I know… sounds like splitting hairs… “punishment” vs. “consequence”, but they really are separate things. A connected consequence for him could be not only making up all of the sentences he was supposed to write, but also write a couple sentences on why he didn’t write them on time. This could be constructive not only for him (he will have to start thinking about how he thinks… meta-cognition, or “thinking about thinking”) but also for his teacher who can use it to inform his instruction. It could very well be that he needs just a tiny bit of a push or idea to get him started on writing those three sentences, some thread for him to string his ideas on.
As far as the meta-cognition stuff, though, you can only go so deep with that with ANY 9 year-olds. Most kids that age physiologically lack the brain structure to really tackle that kind of mental task. not like an adult can… and even then there are neurologically normal adults who can’t do deep meta-cognitive thinking.
Thankfully, your kiddo is young so he’s at a great age to start creating supportive techniques to help him help himself succeed, but his teacher will need to help him too. his teacher just suggesting there be a consequence at home accomplishes nothing… because that is more like a punishment.

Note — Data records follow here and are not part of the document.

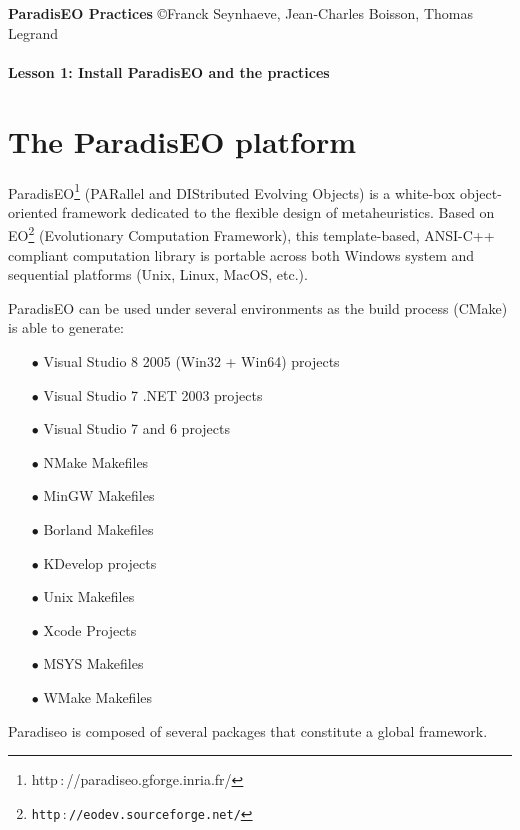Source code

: \documentclass[a4paper]{article}
\begin{document}
\textbf{ParadisEO Practices}  {\copyright Franck Seynhaeve,
Jean-Charles Boisson, Thomas Legrand} \Large{\textbf{\\\\
Lesson 1: Install ParadisEO and the practices}}

\normalsize

 \vspace{-0,3cm}

\section{The ParadisEO platform}

    \medskip

    ParadisEO\footnote{http$\,:$//paradiseo.gforge.inria.fr/} (PARallel and DIStributed Evolving Objects) is a white-box
    object-oriented framework dedicated to the flexible design of metaheuristics.
    Based on EO\footnote{\tt http$\,:$//eodev.sourceforge.net/} (Evolutionary Computation Framework),
    this template-based,
    ANSI-C++ compliant computation library is portable across both Windows
    system and sequential platforms (Unix, Linux, MacOS, etc.).

    \smallskip
    ParadisEO can be used under several environments as the build process (CMake)
    is able to generate:
    \begin{itemize}
       \item[$\bullet$] Visual Studio 8 2005 (Win32 + Win64) projects
           \item[$\bullet$] Visual Studio 7 .NET 2003 projects
           \item[$\bullet$] Visual Studio 7 and 6 projects
           \item[$\bullet$] NMake Makefiles
           \item[$\bullet$] MinGW Makefiles
           \item[$\bullet$] Borland Makefiles
           \item[$\bullet$] KDevelop projects
           \item[$\bullet$] Unix Makefiles
           \item[$\bullet$] Xcode Projects
           \item[$\bullet$] MSYS Makefiles
           \item[$\bullet$] WMake Makefiles
    \end{itemize}

    \smallskip
    Paradiseo is composed of several packages that constitute a global framework.
\end{document}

The teacher should really be doing something for him at school (like helping him figure out how to start writing on his topic), or at least be willing for him to make it up and include a short explanation.
Something a lot of people forget, and sometimes teachers too, is that “fair” and “equal” DO NOT necessarily mean THE SAME. What would be FAIR and EQUAL for your son, would be that extra little nudge, or the small accommodation to make it up on weeks he struggles to complete it.